Records contained in a dataset
· · ·

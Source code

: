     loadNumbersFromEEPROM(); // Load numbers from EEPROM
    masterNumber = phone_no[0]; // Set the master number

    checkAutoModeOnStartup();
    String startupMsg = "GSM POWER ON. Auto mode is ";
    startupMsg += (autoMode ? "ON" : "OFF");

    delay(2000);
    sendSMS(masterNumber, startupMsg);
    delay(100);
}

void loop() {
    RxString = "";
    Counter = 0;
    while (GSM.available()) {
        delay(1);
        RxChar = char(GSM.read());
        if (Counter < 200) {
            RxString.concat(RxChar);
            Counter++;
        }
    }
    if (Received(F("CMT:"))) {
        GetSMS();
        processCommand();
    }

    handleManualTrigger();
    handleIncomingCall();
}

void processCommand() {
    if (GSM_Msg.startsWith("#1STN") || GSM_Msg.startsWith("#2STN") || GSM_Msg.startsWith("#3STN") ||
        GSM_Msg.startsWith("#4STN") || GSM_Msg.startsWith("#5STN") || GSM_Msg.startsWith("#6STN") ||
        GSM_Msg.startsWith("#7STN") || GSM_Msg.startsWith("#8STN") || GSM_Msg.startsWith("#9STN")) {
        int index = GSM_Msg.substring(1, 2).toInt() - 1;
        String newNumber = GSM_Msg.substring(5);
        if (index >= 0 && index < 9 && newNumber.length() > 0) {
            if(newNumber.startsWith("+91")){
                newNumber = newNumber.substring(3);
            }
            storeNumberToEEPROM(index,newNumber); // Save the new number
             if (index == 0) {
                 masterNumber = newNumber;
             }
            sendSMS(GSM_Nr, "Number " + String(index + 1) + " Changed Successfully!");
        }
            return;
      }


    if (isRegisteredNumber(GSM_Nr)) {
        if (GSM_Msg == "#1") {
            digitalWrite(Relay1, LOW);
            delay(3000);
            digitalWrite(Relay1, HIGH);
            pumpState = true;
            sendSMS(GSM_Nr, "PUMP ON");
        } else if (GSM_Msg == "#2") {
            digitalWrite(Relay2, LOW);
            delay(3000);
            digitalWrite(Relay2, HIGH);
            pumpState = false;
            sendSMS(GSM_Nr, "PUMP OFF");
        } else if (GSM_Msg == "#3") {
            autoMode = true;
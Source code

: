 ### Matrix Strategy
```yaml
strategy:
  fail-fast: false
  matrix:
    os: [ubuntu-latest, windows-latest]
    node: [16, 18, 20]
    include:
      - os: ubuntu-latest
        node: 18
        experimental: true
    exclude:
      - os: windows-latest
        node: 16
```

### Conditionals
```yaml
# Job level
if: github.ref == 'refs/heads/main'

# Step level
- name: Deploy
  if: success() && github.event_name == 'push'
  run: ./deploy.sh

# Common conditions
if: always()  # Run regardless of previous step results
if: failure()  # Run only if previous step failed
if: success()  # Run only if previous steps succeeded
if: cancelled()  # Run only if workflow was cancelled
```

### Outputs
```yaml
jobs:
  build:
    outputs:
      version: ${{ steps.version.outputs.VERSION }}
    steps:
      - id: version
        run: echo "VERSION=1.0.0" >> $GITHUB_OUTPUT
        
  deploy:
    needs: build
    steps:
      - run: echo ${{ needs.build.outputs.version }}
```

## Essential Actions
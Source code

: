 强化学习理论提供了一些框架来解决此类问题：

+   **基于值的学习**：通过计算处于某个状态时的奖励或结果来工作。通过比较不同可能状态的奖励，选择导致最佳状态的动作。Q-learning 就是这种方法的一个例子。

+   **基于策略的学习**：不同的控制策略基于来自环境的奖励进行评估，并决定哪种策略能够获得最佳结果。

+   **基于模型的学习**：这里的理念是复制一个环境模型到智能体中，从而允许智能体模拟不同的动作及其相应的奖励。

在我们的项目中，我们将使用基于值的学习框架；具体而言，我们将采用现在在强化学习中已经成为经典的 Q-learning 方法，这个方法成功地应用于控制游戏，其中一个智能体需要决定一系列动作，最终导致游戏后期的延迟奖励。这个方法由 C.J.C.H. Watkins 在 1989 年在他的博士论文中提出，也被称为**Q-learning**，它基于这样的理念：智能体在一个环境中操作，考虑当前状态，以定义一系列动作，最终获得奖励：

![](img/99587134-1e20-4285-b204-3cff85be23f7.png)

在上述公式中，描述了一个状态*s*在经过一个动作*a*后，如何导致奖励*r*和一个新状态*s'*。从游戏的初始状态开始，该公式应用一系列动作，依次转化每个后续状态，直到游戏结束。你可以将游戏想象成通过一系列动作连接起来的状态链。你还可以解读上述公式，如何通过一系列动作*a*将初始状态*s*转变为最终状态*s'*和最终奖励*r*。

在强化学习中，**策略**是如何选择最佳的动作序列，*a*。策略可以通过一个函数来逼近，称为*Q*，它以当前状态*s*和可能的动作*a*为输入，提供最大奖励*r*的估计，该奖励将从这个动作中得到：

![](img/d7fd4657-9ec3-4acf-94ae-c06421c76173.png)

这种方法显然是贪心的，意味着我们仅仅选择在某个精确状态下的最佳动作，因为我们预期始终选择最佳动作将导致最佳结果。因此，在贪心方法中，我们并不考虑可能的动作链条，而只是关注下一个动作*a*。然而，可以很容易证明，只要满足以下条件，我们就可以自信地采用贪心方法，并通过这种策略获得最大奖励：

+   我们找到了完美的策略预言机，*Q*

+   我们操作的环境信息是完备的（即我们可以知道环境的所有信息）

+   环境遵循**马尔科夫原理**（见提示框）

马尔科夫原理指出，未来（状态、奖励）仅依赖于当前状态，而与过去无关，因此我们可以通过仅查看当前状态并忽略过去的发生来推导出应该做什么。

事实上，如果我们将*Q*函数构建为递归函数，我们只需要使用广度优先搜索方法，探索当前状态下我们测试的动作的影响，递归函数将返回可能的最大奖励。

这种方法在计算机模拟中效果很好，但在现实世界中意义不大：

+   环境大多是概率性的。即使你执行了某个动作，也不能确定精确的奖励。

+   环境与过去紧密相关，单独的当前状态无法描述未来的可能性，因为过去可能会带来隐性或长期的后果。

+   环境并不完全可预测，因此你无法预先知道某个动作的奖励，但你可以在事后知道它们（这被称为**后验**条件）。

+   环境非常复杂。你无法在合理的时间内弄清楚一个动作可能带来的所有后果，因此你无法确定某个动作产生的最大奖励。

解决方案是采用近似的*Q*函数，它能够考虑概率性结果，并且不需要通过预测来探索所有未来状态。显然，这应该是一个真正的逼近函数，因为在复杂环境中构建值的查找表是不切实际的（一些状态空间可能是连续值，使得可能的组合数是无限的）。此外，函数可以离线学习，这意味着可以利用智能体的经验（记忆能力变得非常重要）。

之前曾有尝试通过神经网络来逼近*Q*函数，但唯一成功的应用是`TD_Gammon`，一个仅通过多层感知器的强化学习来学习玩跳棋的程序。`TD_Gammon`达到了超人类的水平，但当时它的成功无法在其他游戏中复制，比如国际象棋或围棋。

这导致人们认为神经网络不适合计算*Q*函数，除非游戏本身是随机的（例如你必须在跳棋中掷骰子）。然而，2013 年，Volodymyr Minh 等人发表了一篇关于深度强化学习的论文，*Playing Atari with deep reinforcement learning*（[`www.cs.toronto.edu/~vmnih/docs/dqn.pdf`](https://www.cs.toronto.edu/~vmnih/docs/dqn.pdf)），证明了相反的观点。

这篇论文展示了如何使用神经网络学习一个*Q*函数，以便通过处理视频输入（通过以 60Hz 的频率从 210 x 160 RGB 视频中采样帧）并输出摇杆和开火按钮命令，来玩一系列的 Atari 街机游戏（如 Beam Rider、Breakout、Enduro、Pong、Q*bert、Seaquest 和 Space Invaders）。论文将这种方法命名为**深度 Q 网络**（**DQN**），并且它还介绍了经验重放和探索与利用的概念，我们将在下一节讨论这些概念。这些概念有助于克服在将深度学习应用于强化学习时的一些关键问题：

· · ·

Set down each line exactly as it appears in the data.

Source code

:     loadNumbersFromEEPROM(); // Load numbers from EEPROM
    masterNumber = phone_no[0]; // Set the master number

    checkAutoModeOnStartup();
    String startupMsg = "GSM POWER ON. Auto mode is ";
    startupMsg += (autoMode ? "ON" : "OFF");

    delay(2000);
    sendSMS(masterNumber, startupMsg);
    delay(100);
}

void loop() {
    RxString = "";
    Counter = 0;
    while (GSM.available()) {
        delay(1);
        RxChar = char(GSM.read());
        if (Counter < 200) {
            RxString.concat(RxChar);
            Counter++;
        }
    }
    if (Received(F("CMT:"))) {
        GetSMS();
        processCommand();
    }

    handleManualTrigger();
    handleIncomingCall();
}

void processCommand() {
    if (GSM_Msg.startsWith("#1STN") || GSM_Msg.startsWith("#2STN") || GSM_Msg.startsWith("#3STN") ||
        GSM_Msg.startsWith("#4STN") || GSM_Msg.startsWith("#5STN") || GSM_Msg.startsWith("#6STN") ||
        GSM_Msg.startsWith("#7STN") || GSM_Msg.startsWith("#8STN") || GSM_Msg.startsWith("#9STN")) {
        int index = GSM_Msg.substring(1, 2).toInt() - 1;
        String newNumber = GSM_Msg.substring(5);
        if (index >= 0 && index < 9 && newNumber.length() > 0) {
            if(newNumber.startsWith("+91")){
                newNumber = newNumber.substring(3);
            }
            storeNumberToEEPROM(index,newNumber); // Save the new number
             if (index == 0) {
                 masterNumber = newNumber;
             }
            sendSMS(GSM_Nr, "Number " + String(index + 1) + " Changed Successfully!");
        }
            return;
      }


    if (isRegisteredNumber(GSM_Nr)) {
        if (GSM_Msg == "#1") {
            digitalWrite(Relay1, LOW);
            delay(3000);
            digitalWrite(Relay1, HIGH);
            pumpState = true;
            sendSMS(GSM_Nr, "PUMP ON");
        } else if (GSM_Msg == "#2") {
            digitalWrite(Relay2, LOW);
            delay(3000);
            digitalWrite(Relay2, HIGH);
            pumpState = false;
            sendSMS(GSM_Nr, "PUMP OFF");
        } else if (GSM_Msg == "#3") {
            autoMode = true;
Source code

: ### Matrix Strategy
```yaml
strategy:
  fail-fast: false
  matrix:
    os: [ubuntu-latest, windows-latest]
    node: [16, 18, 20]
    include:
      - os: ubuntu-latest
        node: 18
        experimental: true
    exclude:
      - os: windows-latest
        node: 16
```

### Conditionals
```yaml
# Job level
if: github.ref == 'refs/heads/main'

# Step level
- name: Deploy
  if: success() && github.event_name == 'push'
  run: ./deploy.sh

# Common conditions
if: always()  # Run regardless of previous step results
if: failure()  # Run only if previous step failed
if: success()  # Run only if previous steps succeeded
if: cancelled()  # Run only if workflow was cancelled
```

### Outputs
```yaml
jobs:
  build:
    outputs:
      version: ${{ steps.version.outputs.VERSION }}
    steps:
      - id: version
        run: echo "VERSION=1.0.0" >> $GITHUB_OUTPUT
        
  deploy:
    needs: build
    steps:
      - run: echo ${{ needs.build.outputs.version }}
```

## Essential Actions
Source code

: 强化学习理论提供了一些框架来解决此类问题：

+   **基于值的学习**：通过计算处于某个状态时的奖励或结果来工作。通过比较不同可能状态的奖励，选择导致最佳状态的动作。Q-learning 就是这种方法的一个例子。

+   **基于策略的学习**：不同的控制策略基于来自环境的奖励进行评估，并决定哪种策略能够获得最佳结果。

+   **基于模型的学习**：这里的理念是复制一个环境模型到智能体中，从而允许智能体模拟不同的动作及其相应的奖励。

在我们的项目中，我们将使用基于值的学习框架；具体而言，我们将采用现在在强化学习中已经成为经典的 Q-learning 方法，这个方法成功地应用于控制游戏，其中一个智能体需要决定一系列动作，最终导致游戏后期的延迟奖励。这个方法由 C.J.C.H. Watkins 在 1989 年在他的博士论文中提出，也被称为**Q-learning**，它基于这样的理念：智能体在一个环境中操作，考虑当前状态，以定义一系列动作，最终获得奖励：

![](img/99587134-1e20-4285-b204-3cff85be23f7.png)

在上述公式中，描述了一个状态*s*在经过一个动作*a*后，如何导致奖励*r*和一个新状态*s'*。从游戏的初始状态开始，该公式应用一系列动作，依次转化每个后续状态，直到游戏结束。你可以将游戏想象成通过一系列动作连接起来的状态链。你还可以解读上述公式，如何通过一系列动作*a*将初始状态*s*转变为最终状态*s'*和最终奖励*r*。

在强化学习中，**策略**是如何选择最佳的动作序列，*a*。策略可以通过一个函数来逼近，称为*Q*，它以当前状态*s*和可能的动作*a*为输入，提供最大奖励*r*的估计，该奖励将从这个动作中得到：

![](img/d7fd4657-9ec3-4acf-94ae-c06421c76173.png)

这种方法显然是贪心的，意味着我们仅仅选择在某个精确状态下的最佳动作，因为我们预期始终选择最佳动作将导致最佳结果。因此，在贪心方法中，我们并不考虑可能的动作链条，而只是关注下一个动作*a*。然而，可以很容易证明，只要满足以下条件，我们就可以自信地采用贪心方法，并通过这种策略获得最大奖励：

+   我们找到了完美的策略预言机，*Q*

+   我们操作的环境信息是完备的（即我们可以知道环境的所有信息）

+   环境遵循**马尔科夫原理**（见提示框）

马尔科夫原理指出，未来（状态、奖励）仅依赖于当前状态，而与过去无关，因此我们可以通过仅查看当前状态并忽略过去的发生来推导出应该做什么。

事实上，如果我们将*Q*函数构建为递归函数，我们只需要使用广度优先搜索方法，探索当前状态下我们测试的动作的影响，递归函数将返回可能的最大奖励。

这种方法在计算机模拟中效果很好，但在现实世界中意义不大：

+   环境大多是概率性的。即使你执行了某个动作，也不能确定精确的奖励。

+   环境与过去紧密相关，单独的当前状态无法描述未来的可能性，因为过去可能会带来隐性或长期的后果。

+   环境并不完全可预测，因此你无法预先知道某个动作的奖励，但你可以在事后知道它们（这被称为**后验**条件）。

+   环境非常复杂。你无法在合理的时间内弄清楚一个动作可能带来的所有后果，因此你无法确定某个动作产生的最大奖励。

解决方案是采用近似的*Q*函数，它能够考虑概率性结果，并且不需要通过预测来探索所有未来状态。显然，这应该是一个真正的逼近函数，因为在复杂环境中构建值的查找表是不切实际的（一些状态空间可能是连续值，使得可能的组合数是无限的）。此外，函数可以离线学习，这意味着可以利用智能体的经验（记忆能力变得非常重要）。

之前曾有尝试通过神经网络来逼近*Q*函数，但唯一成功的应用是`TD_Gammon`，一个仅通过多层感知器的强化学习来学习玩跳棋的程序。`TD_Gammon`达到了超人类的水平，但当时它的成功无法在其他游戏中复制，比如国际象棋或围棋。

这导致人们认为神经网络不适合计算*Q*函数，除非游戏本身是随机的（例如你必须在跳棋中掷骰子）。然而，2013 年，Volodymyr Minh 等人发表了一篇关于深度强化学习的论文，*Playing Atari with deep reinforcement learning*（[`www.cs.toronto.edu/~vmnih/docs/dqn.pdf`](https://www.cs.toronto.edu/~vmnih/docs/dqn.pdf)），证明了相反的观点。

这篇论文展示了如何使用神经网络学习一个*Q*函数，以便通过处理视频输入（通过以 60Hz 的频率从 210 x 160 RGB 视频中采样帧）并输出摇杆和开火按钮命令，来玩一系列的 Atari 街机游戏（如 Beam Rider、Breakout、Enduro、Pong、Q*bert、Seaquest 和 Space Invaders）。论文将这种方法命名为**深度 Q 网络**（**DQN**），并且它还介绍了经验重放和探索与利用的概念，我们将在下一节讨论这些概念。这些概念有助于克服在将深度学习应用于强化学习时的一些关键问题：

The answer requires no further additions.